🤖 AI Summary
Existing text-driven 3D hand motion generation methods often overlook fine-grained gestures or rely on explicit 3D object meshes, limiting their generalizability. This work proposes TSHaMo, a novel framework that introduces a teacher-student diffusion mechanism to this task for the first time. The teacher model leverages auxiliary structural signals—such as MANO parameters—to provide guidance, while the student model learns to generate hand motions from text alone. Through collaborative training, the student acquires the ability to produce high-quality motions at inference time without requiring any 3D object input. The approach is compatible with various diffusion backbones and auxiliary signals, and achieves significant improvements in motion quality and diversity on the GRAB and H2O datasets.
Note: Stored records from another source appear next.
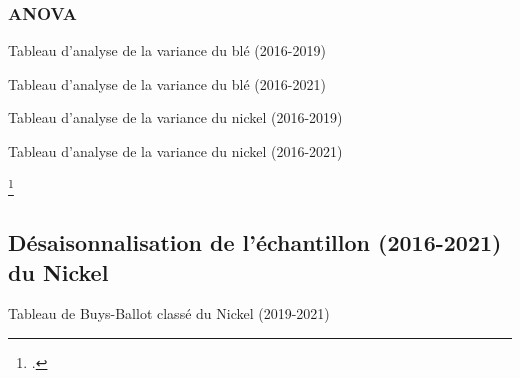 \documentclass[12pt,a4paper]{article}
\begin{document}
\subsubsection{ANOVA}\label{appendix:anova}
\begin{table}[H]
    \centering
    \caption{Tableau d'analyse de la variance du blé (2016-2019) }
    \label{tab:anova_ble19}
    \sffamily
    
\end{table}
\begin{table}[H]
    \centering
    \caption{Tableau d'analyse de la variance du blé (2016-2021) }
    \label{tab:anova_ble21}
    \sffamily
    
\end{table}
\begin{table}[H]
    \centering
    \caption{Tableau d'analyse de la variance du nickel (2016-2019) }
    \label{tab:anova_nickel19}
    \sffamily
    
\end{table}
\begin{table}[H]
    \centering
    \caption{Tableau d'analyse de la variance du nickel (2016-2021) }
    \label{tab:anova_nickel21}
    \sffamily
    
\end{table}
\begin{table}[htpb]
    \centering
    \caption[test]{Analyse de la variance\footnotemark }
    \label{tab:anova}
\end{table}
\footcitetext{terraza}
\subsection{Désaisonnalisation de l'échantillon (2016-2021) du Nickel}
\begin{table}[H]
    \centering
    \caption{Tableau de Buys-Ballot classé du Nickel (2019-2021)}
    \label{tab:bbc}
    \sffamily
    \resizebox{\textwidth}{!}{}
\end{table}
\end{document}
Ablation studies further confirm the robustness and flexibility of the proposed method.
📝 Abstract
Generating realistic 3D hand motion from natural language is vital for VR, robotics, and human-computer interaction. Existing methods either focus on full-body motion, overlooking detailed hand gestures, or require explicit 3D object meshes, limiting generality. We propose TSHaMo, a model-agnostic teacher-student diffusion framework for text-driven hand motion generation. The student model learns to synthesize motions from text alone, while the teacher leverages auxiliary signals (e.g., MANO parameters) to provide structured guidance during training. A co-training strategy enables the student to benefit from the teacher's intermediate predictions while remaining text-only at inference. Evaluated using two diffusion backbones on GRAB and H2O, TSHaMo consistently improves motion quality and diversity. Ablations confirm its robustness and flexibility in using diverse auxiliary inputs without requiring 3D objects at test time.